For one, this means we don't need to transfer article html in the
collapsed view until an item is expanded. In the case of the
expanded view it means more client requests, but a load balancing
proxy or other such client request entry point could bypass our app
altogether and proxy a local request to CouchDB directly. Please
weigh in here, because I'm not sure my thinking is correct, but I
think this could give us caching advantages at the proxy point.
I agree we could use this to defer loading the actual content until
expansion. If we structured it to be so, I'm sure we could handle
some basic portions of the API like article content directly with
CouchDB. Whether there is something paired with it to do some extra
processing or not, I think the basic point of using load balancing
proxies to divide and conquer this sort of work is legit.
The one concern I have is that article_html is supposed to be
returning pretty serious html formatting around the article content.
I don't know if there's a way to use CouchDB api to allow an
external formatter (and if this partially negates the benefits
described above) like a JSON analogue of XSLT.
In any case, exposing the raw json of an arbitrary article from the
couch (possibly in addition to an html-formatted view) seems to fit
nicely into the notion of melkjug-as-service.

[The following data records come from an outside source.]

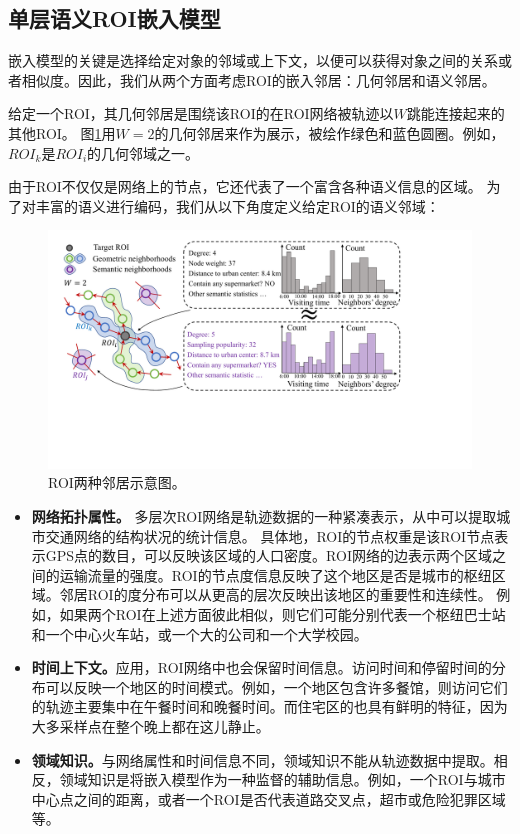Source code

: \subsection{单层语义ROI嵌入模型}
嵌入模型的关键是选择给定对象的邻域或上下文，以便可以获得对象之间的关系或者相似度。因此，我们从两个方面考虑ROI的嵌入邻居：几何邻居和语义邻居。

给定一个ROI，其几何邻居是围绕该ROI的在ROI网络被轨迹以$W$跳能连接起来的其他ROI。 图\ref{fig:context}用$W =2$的几何邻居来作为展示，被绘作绿色和蓝色圆圈。例如，${ROI}_k $是$ {ROI} _i $的几何邻域之一。

由于ROI不仅仅是网络上的节点，它还代表了一个富含各种语义信息的区域。 为了对丰富的语义进行编码，我们从以下角度定义给定ROI的语义邻域：

\tabcolsep=1pt
\begin{figure}[!t]
\centering
\includegraphics[width=130mm]{pics/embedding.pdf}
\caption {ROI两种邻居示意图。}
\label{fig:context}
\end{figure}

\begin{itemize}
\item \textbf{网络拓扑属性。} 多层次ROI网络是轨迹数据的一种紧凑表示，从中可以提取城市交通网络的结构状况的统计信息。 具体地，ROI的节点权重是该ROI节点表示GPS点的数目，可以反映该区域的人口密度。ROI网络的边表示两个区域之间的运输流量的强度。ROI的节点度信息反映了这个地区是否是城市的枢纽区域。邻居ROI的度分布可以从更高的层次反映出该地区的重要性和连续性。 例如，如果两个ROI在上述方面彼此相似，则它们可能分别代表一个枢纽巴士站和一个中心火车站，或一个大的公司和一个大学校园。

\item \textbf{时间上下文。}应用，ROI网络中也会保留时间信息。访问时间和停留时间的分布可以反映一个地区的时间模式。例如，一个地区包含许多餐馆，则访问它们的轨迹主要集中在午餐时间和晚餐时间。而住宅区的也具有鲜明的特征，因为大多采样点在整个晚上都在这儿静止。

\item \textbf{领域知识。}与网络属性和时间信息不同，领域知识不能从轨迹数据中提取。相反，领域知识是将嵌入模型作为一种监督的辅助信息。例如，一个ROI与城市中心点之间的距离，或者一个ROI是否代表道路交叉点，超市或危险犯罪区域等。
\end{itemize}




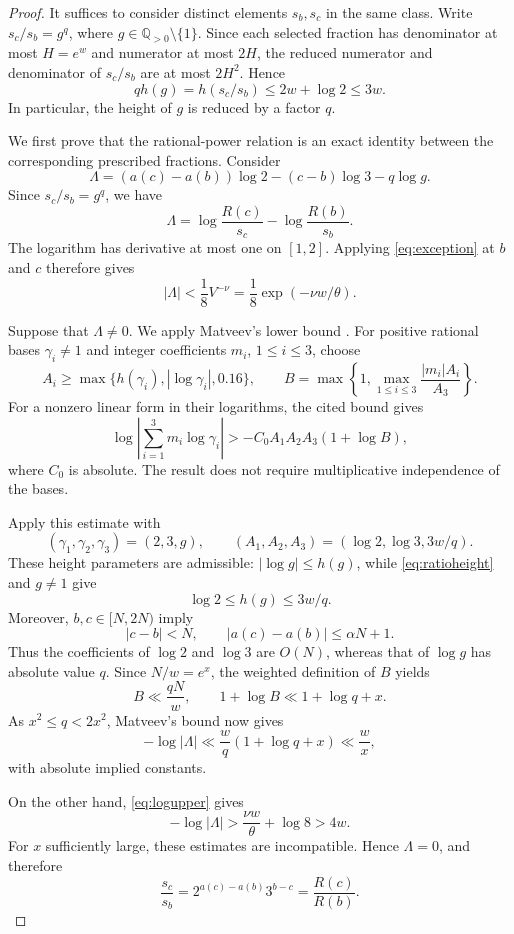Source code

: \documentclass[11pt,reqno]{amsart}
\theoremstyle{definition}
\newcommand{\Q}{\mathbb Q}
\begin{document}
\begin{proof}
It suffices to consider distinct elements
$s_b,s_c$ in the same class. Write
$s_c/s_b=g^q$, where $g\in\Q_{>0}\setminus\{1\}$.
Since each selected fraction has denominator at
most $H=e^w$ and numerator at most $2H$, the
reduced numerator and denominator of $s_c/s_b$
are at most $2H^2$. Hence
\begin{equation}\label{eq:ratioheight}
 qh(g)=h(s_c/s_b)\le2w+\log2\le3w.
\end{equation}
In particular, the height of $g$ is reduced by
a factor $q$.

We first prove that the rational-power relation
is an exact identity between the corresponding
prescribed fractions. Consider
\[
 \Lambda=(a(c)-a(b))\log2
 -(c-b)\log3-q\log g.
\]
Since $s_c/s_b=g^q$, we have
\[
 \Lambda=
 \log\frac{R(c)}{s_c}
 -\log\frac{R(b)}{s_b}.
\]
The logarithm has derivative at most one on
$[1,2]$. Applying \eqref{eq:exception} at
$b$ and $c$ therefore gives
\begin{equation}\label{eq:logupper}
 |\Lambda|<\frac18V^{-\nu}
 =\frac18\exp(-\nu w/\theta).
\end{equation}

Suppose that $\Lambda\ne0$. We apply Matveev's
lower bound
\cite[Corollary~2.3, (2.6), with (1.3)]{Matveev}.
For positive rational bases
$\gamma_i\ne1$ and integer coefficients $m_i$,
$1\le i\le3$, choose
\[
 A_i\ge\max\{h(\gamma_i),|\log\gamma_i|,0.16\},
 \qquad
 B=\max\left\{1,\max_{1\le i\le3}
 \frac{|m_i|A_i}{A_3}\right\}.
\]
For a nonzero linear form in their logarithms,
the cited bound gives
\[
 \log\left|\sum_{i=1}^3m_i\log\gamma_i\right|
 >-C_0A_1A_2A_3(1+\log B),
\]
where $C_0$ is absolute. The result does not
require multiplicative independence of the bases.

Apply this estimate with
\[
 (\gamma_1,\gamma_2,\gamma_3)=(2,3,g),
 \qquad
 (A_1,A_2,A_3)=(\log2,\log3,3w/q).
\]
These height parameters are admissible:
$|\log g|\le h(g)$, while
\eqref{eq:ratioheight} and $g\ne1$ give
\[
 \log2\le h(g)\le3w/q.
\]
Moreover, $b,c\in[N,2N)$ imply
\[
 |c-b|<N,\qquad
 |a(c)-a(b)|\le\alpha N+1.
\]
Thus the coefficients of $\log2$ and $\log3$
are $O(N)$, whereas that of $\log g$ has
absolute value $q$. Since $N/w=e^x$, the
weighted definition of $B$ yields
\[
 B\ll\frac{qN}{w},
 \qquad
 1+\log B\ll1+\log q+x.
\]
As $x^2\le q<2x^2$, Matveev's bound now gives
\[
 -\log|\Lambda|
 \ll\frac{w}{q}(1+\log q+x)
 \ll\frac wx,
\]
with absolute implied constants.

On the other hand, \eqref{eq:logupper} gives
\[
 -\log|\Lambda|>
 \frac{\nu w}{\theta}+\log8>4w.
\]
For $x$ sufficiently large, these estimates
are incompatible. Hence $\Lambda=0$, and
therefore
\[
 \frac{s_c}{s_b}
 =2^{a(c)-a(b)}3^{b-c}
 =\frac{R(c)}{R(b)}.
\]


\end{proof}
\end{document}
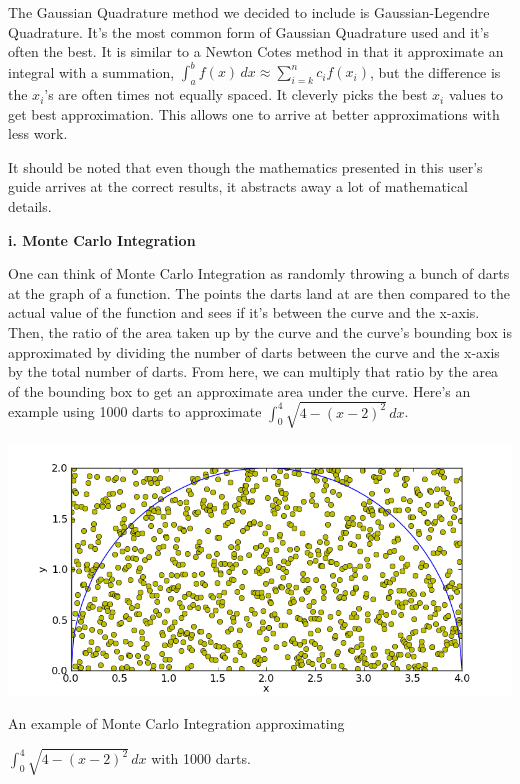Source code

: \documentclass[12pt]{article}
\newcommand{\newLine}{\vspace{5mm}}
\newcommand{\nextsubsection}[1]{\newLine \noindent \large \textbf{#1} \normalsize}
\newcommand{\integral}[3]{\text{$\int^{#2}_{#1} #3\,dx$}}
\newcommand{\summation}[3]{\text{$\sum^{#2}_{#1} #3$}}
\begin{document}
The Gaussian Quadrature method we decided to include is Gaussian-Legendre Quadrature. It's the most common form of Gaussian Quadrature used and it's often the best. It is similar to a Newton Cotes method in that it approximate an integral with a summation, $\integral{a}{b}{f(x)} \approx \summation{i=k}{n}{c_if(x_i)}$, but the difference is the $x_i$'s are often times not equally spaced. It cleverly picks the best $x_i$ values to get best approximation. This allows one to arrive at better approximations with less work.

It should be noted that even though the mathematics presented in this user's guide arrives at the correct results, it abstracts away a lot of mathematical details.

\nextsubsection{i. Monte Carlo Integration}

\newLine One can think of Monte Carlo Integration as randomly throwing a bunch of darts at the graph of a function. The points the darts land at are then compared to the actual value of the function and sees if it's between the curve and the x-axis. Then, the ratio of the area taken up by the curve and the curve's bounding box is approximated by dividing the number of darts between the curve and the x-axis by the total number of darts. From here, we can multiply that ratio by the area of the bounding box to get an approximate area under the curve. Here's an example using 1000 darts to approximate $\integral{0}{4}{\sqrt{4 - (x - 2)^2}}$.


\begin{center}
\includegraphics[scale=0.5]{semiCircleMonteCarlo.png}

\small An example of Monte Carlo Integration approximating 

$\integral{0}{4}{\sqrt{4 - (x - 2)^2}}$ with 1000 darts. \normalsize
\end{center}
\end{document}
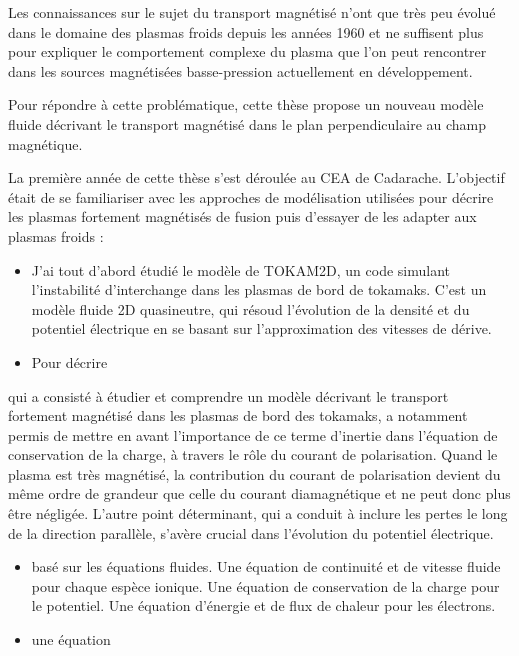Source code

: Les connaissances sur le sujet du transport magnétisé n'ont que très peu évolué
dans le domaine des plasmas froids depuis les années 1960 et ne suffisent plus
pour expliquer le comportement complexe du plasma que l'on peut
rencontrer dans les sources magnétisées basse-pression actuellement en développement.

Pour répondre à cette problématique, cette thèse propose un nouveau
modèle fluide décrivant le transport magnétisé dans le plan perpendiculaire au
champ magnétique.

La première année de cette thèse s'est déroulée au CEA de Cadarache.
L'objectif était de se familiariser avec les approches de modélisation
utilisées pour décrire les plasmas fortement magnétisés de fusion puis d'essayer
de les adapter aux plasmas froids :

\begin{itemize}
  \item J'ai tout d'abord étudié le modèle de TOKAM2D, un code simulant
  l'instabilité d'interchange dans les plasmas de bord de tokamaks. C'est un
  modèle fluide 2D quasineutre, qui résoud l'évolution de la densité et du
  potentiel électrique en se basant sur l'approximation des vitesses de dérive.
  \item Pour décrire 
\end{itemize} 
  qui a consisté à étudier et comprendre un
modèle décrivant le transport fortement magnétisé dans les plasmas de bord des tokamaks, a notamment permis de mettre en avant l'importance de ce terme d'inertie dans l'équation de conservation de la charge, à travers le rôle
du courant de polarisation.
Quand le plasma est très magnétisé, la contribution du courant de polarisation
devient du même ordre de grandeur que celle du courant diamagnétique et ne
peut donc plus être négligée. L'autre point déterminant, qui a conduit à
inclure les pertes le long de la direction parallèle, s'avère crucial dans
l'évolution du potentiel électrique.

\begin{itemize}
  \item basé sur les équations fluides. Une équation de continuité et de vitesse
  fluide pour chaque espèce ionique. Une équation de conservation de la charge
  pour le potentiel. Une équation d'énergie et de flux de chaleur pour les
  électrons.
  \item une équation 
\end{itemize}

I feel like the reader frontend should be adjusted to make the
metadata and dynamic bits (essentially the wrapper around the article
content containing widgets and metadata) a separate API call that is
reader-centric. I feel like I'd want the article id more than the
URL pointing to it's content again in this case though. I'm not sure
how to structure related calls in an application using this API... I
guess I could probably be considering the id of the thing to be '/
articles/melk:23840923849082' instead of 'melk:3024892340923' in the
reader gui.
Also it's worth nothing that what we might consider to be melkjug API
at this point needs to be teased apart conceptually into the
melkjug.org web gui's api and the more general purpose API that
supports other clients / ways of rendering articles etc. There will be
at least some in both categories. The unofficial documentation of
google reader is an interesting example of doing this.